Stranger and stranger. Alex Cockburn at CounterPunch.
The circumstances of Hurt Locker's filming were distasteful, with scenes shot in a Palestinian refugee camp in Jordan. “We had these Blackwater guys that were working with us in the Middle East and they taught us like tactical maneuvers and stuff – how to just basically position yourself and move with a gun,” Hurt Locker actor Anthony Mackie told the New York Times’ Melena Ryzik. “We were shooting in Palestinian refugee camps. We were shooting in some pretty hard places. It wasn't like we were without enemies. There were people there looking at us, 'cuz we were three guys in American military suits runnin' around with guns. It was nothing easy about it. It was always a compromising situation.”

Jeremy Scahill writes an item in The Nation about Blackwater’s role, as disclosed by Ryzik and the author of The Hurt Locker’s screenplay, Mark Boal, made haste to contact him to deny that Blackwater had ever been hired in any capacity. Boal, apparently, supervised all such hiring of military and security consultants. Scahill asked him about comments made by the film's director, Kathryn Bigelow, in other interviews, mentioning the presence of Blackwater personnel on set, including as technical advisers. “It's possible,” Boal conceded, “that at some point somebody on set worked for Blackwater, but we never hired Blackwater.”

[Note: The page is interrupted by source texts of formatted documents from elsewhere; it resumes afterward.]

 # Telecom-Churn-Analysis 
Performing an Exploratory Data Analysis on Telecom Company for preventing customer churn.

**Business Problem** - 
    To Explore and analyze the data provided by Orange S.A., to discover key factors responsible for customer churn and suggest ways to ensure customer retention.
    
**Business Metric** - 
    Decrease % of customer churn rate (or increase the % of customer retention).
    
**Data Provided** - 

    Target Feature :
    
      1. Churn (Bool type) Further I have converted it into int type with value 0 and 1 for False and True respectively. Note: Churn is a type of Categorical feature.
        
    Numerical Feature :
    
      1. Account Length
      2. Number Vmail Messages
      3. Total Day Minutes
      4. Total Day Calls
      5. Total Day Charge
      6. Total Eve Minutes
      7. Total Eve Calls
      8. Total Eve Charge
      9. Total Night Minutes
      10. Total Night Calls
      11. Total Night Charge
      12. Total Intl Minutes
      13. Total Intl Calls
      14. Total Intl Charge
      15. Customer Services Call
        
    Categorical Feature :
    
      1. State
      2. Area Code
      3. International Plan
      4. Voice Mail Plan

The New York Times writer Melena Ryzik describes how Mackie showed her how the Blackwater men trained him to hold his weapon. “If you're a trained killer,” Mackie told Ryzik, “you're very precise.” This is Blackwater-precision, as displayed by the panic-stricken contractors, when they mowed down 17 unarmed Iraqi civilians in Nisour Square in Baghdad in 2007.